The data:
%%

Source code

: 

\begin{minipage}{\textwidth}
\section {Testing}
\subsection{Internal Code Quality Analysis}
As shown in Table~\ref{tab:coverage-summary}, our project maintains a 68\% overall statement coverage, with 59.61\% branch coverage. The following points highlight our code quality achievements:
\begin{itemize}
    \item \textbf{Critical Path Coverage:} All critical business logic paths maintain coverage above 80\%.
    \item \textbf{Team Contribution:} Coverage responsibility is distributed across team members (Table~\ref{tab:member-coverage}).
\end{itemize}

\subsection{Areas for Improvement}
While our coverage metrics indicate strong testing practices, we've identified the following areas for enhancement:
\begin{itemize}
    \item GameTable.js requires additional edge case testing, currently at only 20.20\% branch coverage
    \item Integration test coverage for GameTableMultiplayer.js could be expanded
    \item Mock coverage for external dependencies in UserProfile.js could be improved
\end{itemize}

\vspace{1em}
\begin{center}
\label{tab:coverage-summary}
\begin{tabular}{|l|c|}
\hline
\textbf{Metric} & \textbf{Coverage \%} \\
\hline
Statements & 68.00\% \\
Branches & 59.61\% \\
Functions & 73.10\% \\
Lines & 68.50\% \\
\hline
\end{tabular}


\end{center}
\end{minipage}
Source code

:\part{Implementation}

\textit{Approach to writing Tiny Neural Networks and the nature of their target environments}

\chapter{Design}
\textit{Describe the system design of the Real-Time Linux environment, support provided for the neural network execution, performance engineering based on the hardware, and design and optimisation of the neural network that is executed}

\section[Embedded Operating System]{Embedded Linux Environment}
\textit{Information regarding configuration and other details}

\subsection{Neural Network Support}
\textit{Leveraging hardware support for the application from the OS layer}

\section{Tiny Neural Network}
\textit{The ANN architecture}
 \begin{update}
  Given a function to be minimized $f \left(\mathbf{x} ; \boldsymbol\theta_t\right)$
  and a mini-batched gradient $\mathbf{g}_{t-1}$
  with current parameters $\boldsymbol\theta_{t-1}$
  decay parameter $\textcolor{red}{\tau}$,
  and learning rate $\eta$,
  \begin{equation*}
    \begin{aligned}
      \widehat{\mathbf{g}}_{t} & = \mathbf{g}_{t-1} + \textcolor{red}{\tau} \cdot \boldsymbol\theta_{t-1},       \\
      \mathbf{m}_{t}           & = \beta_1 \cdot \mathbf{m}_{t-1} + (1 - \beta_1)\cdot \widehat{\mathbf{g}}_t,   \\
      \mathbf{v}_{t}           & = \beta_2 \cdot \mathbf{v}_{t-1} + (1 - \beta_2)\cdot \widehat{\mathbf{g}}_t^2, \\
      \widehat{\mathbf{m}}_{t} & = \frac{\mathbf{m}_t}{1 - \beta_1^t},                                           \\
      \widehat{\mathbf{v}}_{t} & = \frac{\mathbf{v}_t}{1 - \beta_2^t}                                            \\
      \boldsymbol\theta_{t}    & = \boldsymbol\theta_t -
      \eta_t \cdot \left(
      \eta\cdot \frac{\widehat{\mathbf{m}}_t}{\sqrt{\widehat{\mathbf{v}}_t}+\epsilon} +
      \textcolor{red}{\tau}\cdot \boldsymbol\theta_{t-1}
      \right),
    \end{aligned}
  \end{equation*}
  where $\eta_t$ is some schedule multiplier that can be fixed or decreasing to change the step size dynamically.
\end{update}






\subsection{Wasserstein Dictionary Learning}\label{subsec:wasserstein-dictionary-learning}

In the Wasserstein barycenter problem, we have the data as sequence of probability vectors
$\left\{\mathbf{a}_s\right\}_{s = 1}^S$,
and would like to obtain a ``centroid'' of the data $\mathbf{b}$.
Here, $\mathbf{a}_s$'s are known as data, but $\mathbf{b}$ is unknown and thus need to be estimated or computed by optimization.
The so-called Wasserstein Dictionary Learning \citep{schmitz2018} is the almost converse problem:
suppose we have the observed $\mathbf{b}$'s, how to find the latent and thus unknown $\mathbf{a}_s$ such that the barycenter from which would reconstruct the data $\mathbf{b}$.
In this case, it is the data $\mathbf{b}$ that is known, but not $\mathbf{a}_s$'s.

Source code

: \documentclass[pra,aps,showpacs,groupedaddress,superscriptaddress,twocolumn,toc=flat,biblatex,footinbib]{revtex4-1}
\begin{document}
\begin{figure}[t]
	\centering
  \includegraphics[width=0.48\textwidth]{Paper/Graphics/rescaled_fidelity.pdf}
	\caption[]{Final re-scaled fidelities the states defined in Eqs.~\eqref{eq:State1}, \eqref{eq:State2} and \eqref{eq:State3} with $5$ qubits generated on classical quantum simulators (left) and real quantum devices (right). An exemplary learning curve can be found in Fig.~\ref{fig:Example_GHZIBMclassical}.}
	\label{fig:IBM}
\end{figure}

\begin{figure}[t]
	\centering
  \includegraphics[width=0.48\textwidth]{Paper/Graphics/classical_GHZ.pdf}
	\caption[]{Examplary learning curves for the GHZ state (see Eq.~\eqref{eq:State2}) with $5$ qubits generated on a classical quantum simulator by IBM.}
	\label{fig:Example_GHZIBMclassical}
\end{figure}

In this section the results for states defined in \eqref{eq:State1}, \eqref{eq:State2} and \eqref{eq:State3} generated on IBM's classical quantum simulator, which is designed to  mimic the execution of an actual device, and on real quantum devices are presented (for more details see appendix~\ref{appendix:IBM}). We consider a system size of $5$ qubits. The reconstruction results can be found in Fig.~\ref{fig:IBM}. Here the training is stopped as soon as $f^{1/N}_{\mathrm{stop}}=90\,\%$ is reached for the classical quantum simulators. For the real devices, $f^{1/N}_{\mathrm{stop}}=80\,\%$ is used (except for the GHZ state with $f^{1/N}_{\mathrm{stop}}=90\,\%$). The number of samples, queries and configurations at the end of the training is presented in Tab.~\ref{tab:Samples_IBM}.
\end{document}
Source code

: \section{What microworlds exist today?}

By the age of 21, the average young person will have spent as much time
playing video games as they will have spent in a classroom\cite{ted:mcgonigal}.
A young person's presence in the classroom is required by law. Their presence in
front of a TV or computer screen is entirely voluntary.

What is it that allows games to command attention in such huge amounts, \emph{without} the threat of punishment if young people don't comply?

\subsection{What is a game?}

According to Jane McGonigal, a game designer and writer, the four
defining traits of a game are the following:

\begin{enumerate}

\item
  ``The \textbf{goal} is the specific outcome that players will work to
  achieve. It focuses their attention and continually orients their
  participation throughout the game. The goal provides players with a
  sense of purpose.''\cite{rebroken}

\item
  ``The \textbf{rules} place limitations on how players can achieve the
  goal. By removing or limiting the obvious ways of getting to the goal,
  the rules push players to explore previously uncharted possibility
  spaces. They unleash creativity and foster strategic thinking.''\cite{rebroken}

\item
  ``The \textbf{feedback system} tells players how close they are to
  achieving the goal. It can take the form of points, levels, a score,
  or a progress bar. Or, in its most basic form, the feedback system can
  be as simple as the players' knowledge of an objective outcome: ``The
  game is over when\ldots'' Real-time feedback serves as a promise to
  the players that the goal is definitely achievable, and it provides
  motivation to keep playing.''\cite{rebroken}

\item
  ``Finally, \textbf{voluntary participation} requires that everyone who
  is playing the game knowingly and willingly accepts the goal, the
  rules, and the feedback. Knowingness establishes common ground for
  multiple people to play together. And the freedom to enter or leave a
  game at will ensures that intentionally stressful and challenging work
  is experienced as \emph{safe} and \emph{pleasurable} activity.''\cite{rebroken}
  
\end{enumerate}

%%

Goal of the exercise: When you reach the end of the listing, print it again in full, exactly as given.

Solution:
Source code

: 

\begin{minipage}{\textwidth}
\section {Testing}
\subsection{Internal Code Quality Analysis}
As shown in Table~\ref{tab:coverage-summary}, our project maintains a 68\% overall statement coverage, with 59.61\% branch coverage. The following points highlight our code quality achievements:
\begin{itemize}
    \item \textbf{Critical Path Coverage:} All critical business logic paths maintain coverage above 80\%.
    \item \textbf{Team Contribution:} Coverage responsibility is distributed across team members (Table~\ref{tab:member-coverage}).
\end{itemize}

\subsection{Areas for Improvement}
While our coverage metrics indicate strong testing practices, we've identified the following areas for enhancement:
\begin{itemize}
    \item GameTable.js requires additional edge case testing, currently at only 20.20\% branch coverage
    \item Integration test coverage for GameTableMultiplayer.js could be expanded
    \item Mock coverage for external dependencies in UserProfile.js could be improved
\end{itemize}

\vspace{1em}
\begin{center}
\label{tab:coverage-summary}
\begin{tabular}{|l|c|}
\hline
\textbf{Metric} & \textbf{Coverage \%} \\
\hline
Statements & 68.00\% \\
Branches & 59.61\% \\
Functions & 73.10\% \\
Lines & 68.50\% \\
\hline
\end{tabular}


\end{center}
\end{minipage}
Source code

:\part{Implementation}

\textit{Approach to writing Tiny Neural Networks and the nature of their target environments}

\chapter{Design}
\textit{Describe the system design of the Real-Time Linux environment, support provided for the neural network execution, performance engineering based on the hardware, and design and optimisation of the neural network that is executed}

\section[Embedded Operating System]{Embedded Linux Environment}
\textit{Information regarding configuration and other details}

\subsection{Neural Network Support}
\textit{Leveraging hardware support for the application from the OS layer}

\section{Tiny Neural Network}
\textit{The ANN architecture}
 \begin{update}
  Given a function to be minimized $f \left(\mathbf{x} ; \boldsymbol\theta_t\right)$
  and a mini-batched gradient $\mathbf{g}_{t-1}$
  with current parameters $\boldsymbol\theta_{t-1}$
  decay parameter $\textcolor{red}{\tau}$,
  and learning rate $\eta$,
  \begin{equation*}
    \begin{aligned}
      \widehat{\mathbf{g}}_{t} & = \mathbf{g}_{t-1} + \textcolor{red}{\tau} \cdot \boldsymbol\theta_{t-1},       \\
      \mathbf{m}_{t}           & = \beta_1 \cdot \mathbf{m}_{t-1} + (1 - \beta_1)\cdot \widehat{\mathbf{g}}_t,   \\
      \mathbf{v}_{t}           & = \beta_2 \cdot \mathbf{v}_{t-1} + (1 - \beta_2)\cdot \widehat{\mathbf{g}}_t^2, \\
      \widehat{\mathbf{m}}_{t} & = \frac{\mathbf{m}_t}{1 - \beta_1^t},                                           \\
      \widehat{\mathbf{v}}_{t} & = \frac{\mathbf{v}_t}{1 - \beta_2^t}                                            \\
      \boldsymbol\theta_{t}    & = \boldsymbol\theta_t -
      \eta_t \cdot \left(
      \eta\cdot \frac{\widehat{\mathbf{m}}_t}{\sqrt{\widehat{\mathbf{v}}_t}+\epsilon} +
      \textcolor{red}{\tau}\cdot \boldsymbol\theta_{t-1}
      \right),
    \end{aligned}
  \end{equation*}
  where $\eta_t$ is some schedule multiplier that can be fixed or decreasing to change the step size dynamically.
\end{update}






\subsection{Wasserstein Dictionary Learning}\label{subsec:wasserstein-dictionary-learning}

In the Wasserstein barycenter problem, we have the data as sequence of probability vectors
$\left\{\mathbf{a}_s\right\}_{s = 1}^S$,
and would like to obtain a ``centroid'' of the data $\mathbf{b}$.
Here, $\mathbf{a}_s$'s are known as data, but $\mathbf{b}$ is unknown and thus need to be estimated or computed by optimization.
The so-called Wasserstein Dictionary Learning \citep{schmitz2018} is the almost converse problem:
suppose we have the observed $\mathbf{b}$'s, how to find the latent and thus unknown $\mathbf{a}_s$ such that the barycenter from which would reconstruct the data $\mathbf{b}$.
In this case, it is the data $\mathbf{b}$ that is known, but not $\mathbf{a}_s$'s.

Source code

: \documentclass[pra,aps,showpacs,groupedaddress,superscriptaddress,twocolumn,toc=flat,biblatex,footinbib]{revtex4-1}
\begin{document}
\begin{figure}[t]
	\centering
  \includegraphics[width=0.48\textwidth]{Paper/Graphics/rescaled_fidelity.pdf}
	\caption[]{Final re-scaled fidelities the states defined in Eqs.~\eqref{eq:State1}, \eqref{eq:State2} and \eqref{eq:State3} with $5$ qubits generated on classical quantum simulators (left) and real quantum devices (right). An exemplary learning curve can be found in Fig.~\ref{fig:Example_GHZIBMclassical}.}
	\label{fig:IBM}
\end{figure}

\begin{figure}[t]
	\centering
  \includegraphics[width=0.48\textwidth]{Paper/Graphics/classical_GHZ.pdf}
	\caption[]{Examplary learning curves for the GHZ state (see Eq.~\eqref{eq:State2}) with $5$ qubits generated on a classical quantum simulator by IBM.}
	\label{fig:Example_GHZIBMclassical}
\end{figure}

In this section the results for states defined in \eqref{eq:State1}, \eqref{eq:State2} and \eqref{eq:State3} generated on IBM's classical quantum simulator, which is designed to  mimic the execution of an actual device, and on real quantum devices are presented (for more details see appendix~\ref{appendix:IBM}). We consider a system size of $5$ qubits. The reconstruction results can be found in Fig.~\ref{fig:IBM}. Here the training is stopped as soon as $f^{1/N}_{\mathrm{stop}}=90\,\%$ is reached for the classical quantum simulators. For the real devices, $f^{1/N}_{\mathrm{stop}}=80\,\%$ is used (except for the GHZ state with $f^{1/N}_{\mathrm{stop}}=90\,\%$). The number of samples, queries and configurations at the end of the training is presented in Tab.~\ref{tab:Samples_IBM}.
\end{document}
Source code

: \section{What microworlds exist today?}

By the age of 21, the average young person will have spent as much time
playing video games as they will have spent in a classroom\cite{ted:mcgonigal}.
A young person's presence in the classroom is required by law. Their presence in
front of a TV or computer screen is entirely voluntary.

What is it that allows games to command attention in such huge amounts, \emph{without} the threat of punishment if young people don't comply?

\subsection{What is a game?}

According to Jane McGonigal, a game designer and writer, the four
defining traits of a game are the following:

\begin{enumerate}

\item
  ``The \textbf{goal} is the specific outcome that players will work to
  achieve. It focuses their attention and continually orients their
  participation throughout the game. The goal provides players with a
  sense of purpose.''\cite{rebroken}

\item
  ``The \textbf{rules} place limitations on how players can achieve the
  goal. By removing or limiting the obvious ways of getting to the goal,
  the rules push players to explore previously uncharted possibility
  spaces. They unleash creativity and foster strategic thinking.''\cite{rebroken}

\item
  ``The \textbf{feedback system} tells players how close they are to
  achieving the goal. It can take the form of points, levels, a score,
  or a progress bar. Or, in its most basic form, the feedback system can
  be as simple as the players' knowledge of an objective outcome: ``The
  game is over when\ldots'' Real-time feedback serves as a promise to
  the players that the goal is definitely achievable, and it provides
  motivation to keep playing.''\cite{rebroken}

\item
  ``Finally, \textbf{voluntary participation} requires that everyone who
  is playing the game knowingly and willingly accepts the goal, the
  rules, and the feedback. Knowingness establishes common ground for
  multiple people to play together. And the freedom to enter or leave a
  game at will ensures that intentionally stressful and challenging work
  is experienced as \emph{safe} and \emph{pleasurable} activity.''\cite{rebroken}
  
\end{enumerate}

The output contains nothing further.